Dataset records:
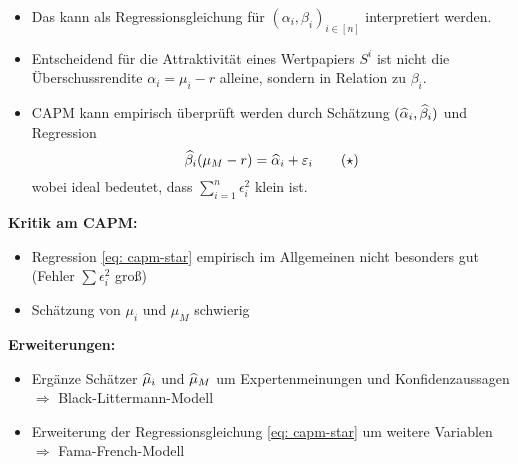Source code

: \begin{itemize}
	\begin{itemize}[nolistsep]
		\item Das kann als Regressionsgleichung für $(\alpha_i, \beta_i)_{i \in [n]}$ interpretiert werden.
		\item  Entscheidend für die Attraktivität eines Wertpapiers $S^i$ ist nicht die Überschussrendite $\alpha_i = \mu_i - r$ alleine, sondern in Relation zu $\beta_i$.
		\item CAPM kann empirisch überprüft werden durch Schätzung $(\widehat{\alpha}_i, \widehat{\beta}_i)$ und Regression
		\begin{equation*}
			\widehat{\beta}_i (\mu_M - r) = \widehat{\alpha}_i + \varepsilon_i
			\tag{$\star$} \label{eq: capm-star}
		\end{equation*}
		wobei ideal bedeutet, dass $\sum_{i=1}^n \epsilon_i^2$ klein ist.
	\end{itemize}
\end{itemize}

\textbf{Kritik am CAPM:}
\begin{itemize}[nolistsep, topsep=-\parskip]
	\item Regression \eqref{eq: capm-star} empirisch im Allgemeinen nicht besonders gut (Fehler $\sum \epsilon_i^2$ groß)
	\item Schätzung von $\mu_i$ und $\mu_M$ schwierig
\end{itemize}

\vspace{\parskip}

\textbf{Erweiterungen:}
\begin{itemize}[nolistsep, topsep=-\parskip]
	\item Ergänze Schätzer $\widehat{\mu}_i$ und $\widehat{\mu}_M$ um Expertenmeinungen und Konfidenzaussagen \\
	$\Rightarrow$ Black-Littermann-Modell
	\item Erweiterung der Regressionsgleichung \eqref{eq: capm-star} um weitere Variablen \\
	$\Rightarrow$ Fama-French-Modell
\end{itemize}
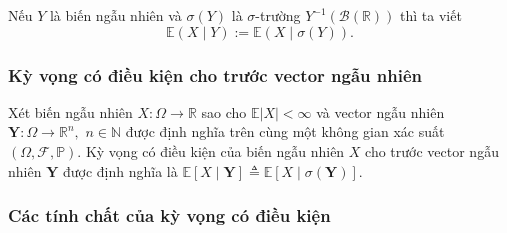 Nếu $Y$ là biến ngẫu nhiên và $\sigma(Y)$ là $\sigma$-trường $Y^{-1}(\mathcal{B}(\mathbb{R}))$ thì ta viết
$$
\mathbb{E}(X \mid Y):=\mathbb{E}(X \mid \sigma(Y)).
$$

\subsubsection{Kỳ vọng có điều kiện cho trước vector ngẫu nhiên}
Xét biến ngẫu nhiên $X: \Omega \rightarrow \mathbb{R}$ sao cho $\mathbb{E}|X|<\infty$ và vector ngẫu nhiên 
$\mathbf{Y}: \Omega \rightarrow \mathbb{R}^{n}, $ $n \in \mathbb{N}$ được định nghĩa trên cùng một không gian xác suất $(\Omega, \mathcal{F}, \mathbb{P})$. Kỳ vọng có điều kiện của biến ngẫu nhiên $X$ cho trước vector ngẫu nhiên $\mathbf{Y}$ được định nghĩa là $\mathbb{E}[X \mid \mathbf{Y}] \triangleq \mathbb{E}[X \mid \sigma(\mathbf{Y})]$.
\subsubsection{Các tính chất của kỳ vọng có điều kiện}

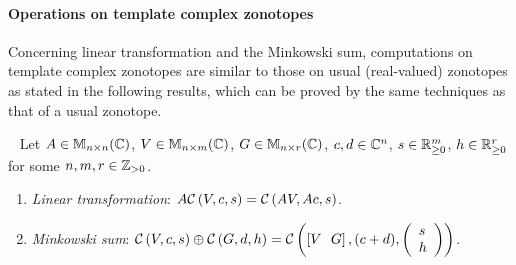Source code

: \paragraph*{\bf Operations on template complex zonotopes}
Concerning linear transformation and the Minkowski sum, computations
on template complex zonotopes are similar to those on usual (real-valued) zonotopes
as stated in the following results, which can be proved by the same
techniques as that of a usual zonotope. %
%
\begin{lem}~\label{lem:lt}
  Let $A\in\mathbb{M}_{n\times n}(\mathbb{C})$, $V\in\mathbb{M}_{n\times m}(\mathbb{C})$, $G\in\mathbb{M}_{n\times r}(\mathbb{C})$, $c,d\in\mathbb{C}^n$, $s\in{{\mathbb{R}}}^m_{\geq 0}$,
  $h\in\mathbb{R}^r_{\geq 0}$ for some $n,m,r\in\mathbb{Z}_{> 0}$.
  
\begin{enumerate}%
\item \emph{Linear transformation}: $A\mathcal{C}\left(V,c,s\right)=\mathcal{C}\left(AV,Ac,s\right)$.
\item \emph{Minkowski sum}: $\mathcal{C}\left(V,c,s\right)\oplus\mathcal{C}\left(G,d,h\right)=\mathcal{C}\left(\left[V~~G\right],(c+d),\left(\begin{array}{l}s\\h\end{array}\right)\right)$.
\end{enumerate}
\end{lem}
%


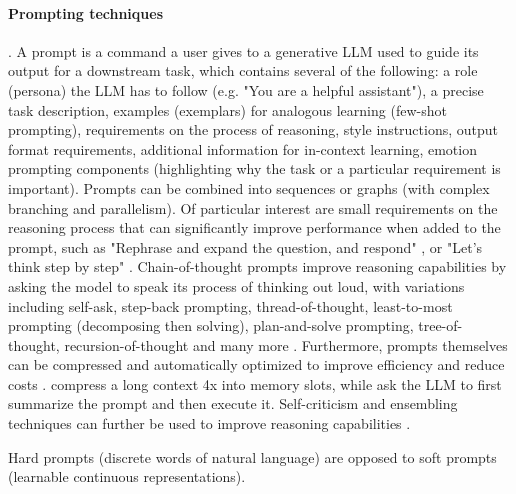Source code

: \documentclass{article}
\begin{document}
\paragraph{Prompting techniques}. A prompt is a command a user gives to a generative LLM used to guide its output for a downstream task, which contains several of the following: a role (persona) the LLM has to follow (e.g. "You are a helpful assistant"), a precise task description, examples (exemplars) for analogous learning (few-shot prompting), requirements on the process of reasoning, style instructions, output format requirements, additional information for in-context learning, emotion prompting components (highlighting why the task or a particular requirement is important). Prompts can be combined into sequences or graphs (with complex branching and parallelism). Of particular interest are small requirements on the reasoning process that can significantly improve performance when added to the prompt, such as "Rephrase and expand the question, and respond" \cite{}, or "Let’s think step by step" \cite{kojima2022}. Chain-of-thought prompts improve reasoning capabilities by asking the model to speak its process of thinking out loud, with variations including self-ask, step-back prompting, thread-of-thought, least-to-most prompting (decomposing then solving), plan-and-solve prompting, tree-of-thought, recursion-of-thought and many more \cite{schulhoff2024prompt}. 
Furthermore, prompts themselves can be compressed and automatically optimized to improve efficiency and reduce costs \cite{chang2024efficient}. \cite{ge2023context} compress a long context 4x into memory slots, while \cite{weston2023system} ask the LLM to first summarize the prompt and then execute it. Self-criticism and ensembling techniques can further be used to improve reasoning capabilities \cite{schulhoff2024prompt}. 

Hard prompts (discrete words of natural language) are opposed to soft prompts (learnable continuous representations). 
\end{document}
...
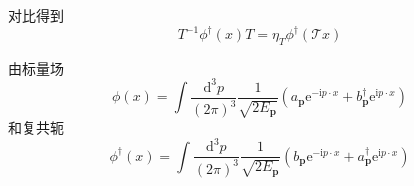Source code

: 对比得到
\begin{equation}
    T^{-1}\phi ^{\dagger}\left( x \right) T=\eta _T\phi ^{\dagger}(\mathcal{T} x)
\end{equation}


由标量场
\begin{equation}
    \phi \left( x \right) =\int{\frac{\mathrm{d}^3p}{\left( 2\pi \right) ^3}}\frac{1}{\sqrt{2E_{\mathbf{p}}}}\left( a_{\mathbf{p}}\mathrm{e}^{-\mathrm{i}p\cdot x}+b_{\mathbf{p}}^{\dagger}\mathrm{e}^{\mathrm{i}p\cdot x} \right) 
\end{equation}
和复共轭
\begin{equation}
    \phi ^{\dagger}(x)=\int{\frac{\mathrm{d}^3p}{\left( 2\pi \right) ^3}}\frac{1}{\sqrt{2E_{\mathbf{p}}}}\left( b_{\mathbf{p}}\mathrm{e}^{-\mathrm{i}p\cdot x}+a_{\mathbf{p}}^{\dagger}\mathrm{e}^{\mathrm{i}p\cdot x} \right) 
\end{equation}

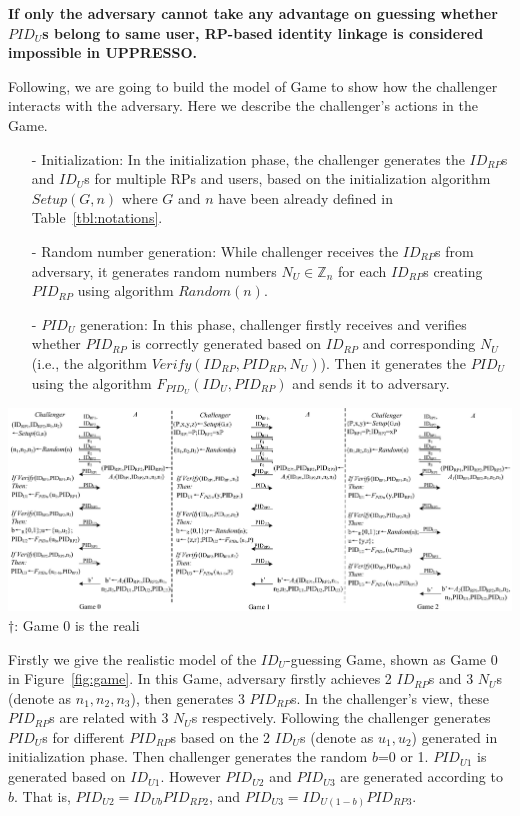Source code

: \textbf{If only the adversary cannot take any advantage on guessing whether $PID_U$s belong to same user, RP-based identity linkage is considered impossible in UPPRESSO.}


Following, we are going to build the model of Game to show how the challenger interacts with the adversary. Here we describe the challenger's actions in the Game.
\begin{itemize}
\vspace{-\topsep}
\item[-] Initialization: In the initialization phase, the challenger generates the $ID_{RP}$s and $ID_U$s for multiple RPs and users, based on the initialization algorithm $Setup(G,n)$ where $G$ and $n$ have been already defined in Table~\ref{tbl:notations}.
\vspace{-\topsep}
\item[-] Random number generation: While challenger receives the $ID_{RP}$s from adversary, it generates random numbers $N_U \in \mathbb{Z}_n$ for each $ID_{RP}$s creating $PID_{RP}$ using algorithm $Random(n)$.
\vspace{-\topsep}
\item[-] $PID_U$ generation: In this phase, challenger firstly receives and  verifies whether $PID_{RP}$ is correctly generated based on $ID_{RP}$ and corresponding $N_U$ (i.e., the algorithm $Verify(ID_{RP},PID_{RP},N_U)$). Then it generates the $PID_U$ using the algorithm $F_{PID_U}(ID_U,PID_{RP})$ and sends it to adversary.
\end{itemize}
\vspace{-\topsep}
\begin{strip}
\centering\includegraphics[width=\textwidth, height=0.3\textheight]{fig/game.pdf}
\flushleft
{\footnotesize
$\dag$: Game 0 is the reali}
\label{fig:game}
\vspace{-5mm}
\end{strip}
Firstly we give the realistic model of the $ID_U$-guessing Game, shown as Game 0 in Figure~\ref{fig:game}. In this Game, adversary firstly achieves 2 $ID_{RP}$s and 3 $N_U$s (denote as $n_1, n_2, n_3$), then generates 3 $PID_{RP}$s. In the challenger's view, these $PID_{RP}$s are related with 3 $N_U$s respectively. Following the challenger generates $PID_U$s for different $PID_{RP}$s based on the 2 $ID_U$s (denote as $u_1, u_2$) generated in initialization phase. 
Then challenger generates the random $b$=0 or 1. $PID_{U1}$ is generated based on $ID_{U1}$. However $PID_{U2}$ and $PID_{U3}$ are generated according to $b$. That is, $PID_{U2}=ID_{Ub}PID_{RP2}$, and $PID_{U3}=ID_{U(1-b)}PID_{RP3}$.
* * *
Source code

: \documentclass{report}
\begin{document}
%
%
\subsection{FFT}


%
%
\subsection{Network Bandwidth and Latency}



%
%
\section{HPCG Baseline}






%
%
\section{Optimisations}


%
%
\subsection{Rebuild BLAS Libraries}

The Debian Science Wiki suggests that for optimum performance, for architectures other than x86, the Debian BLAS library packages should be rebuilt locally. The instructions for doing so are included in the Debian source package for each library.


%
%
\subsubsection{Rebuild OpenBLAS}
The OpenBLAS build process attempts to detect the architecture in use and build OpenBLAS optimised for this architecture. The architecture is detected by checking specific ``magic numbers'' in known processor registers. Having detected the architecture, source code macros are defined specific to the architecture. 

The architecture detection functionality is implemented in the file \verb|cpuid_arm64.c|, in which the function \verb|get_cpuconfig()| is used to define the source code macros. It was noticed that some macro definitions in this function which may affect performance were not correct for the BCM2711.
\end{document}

- Your objective -
Take every line from the data that contains the word "eqref".

- Expected answer -
	\item Regression \eqref{eq: capm-star} empirisch im Allgemeinen nicht besonders gut (Fehler $\sum \epsilon_i^2$ groß)
	\item Erweiterung der Regressionsgleichung \eqref{eq: capm-star} um weitere Variablen \\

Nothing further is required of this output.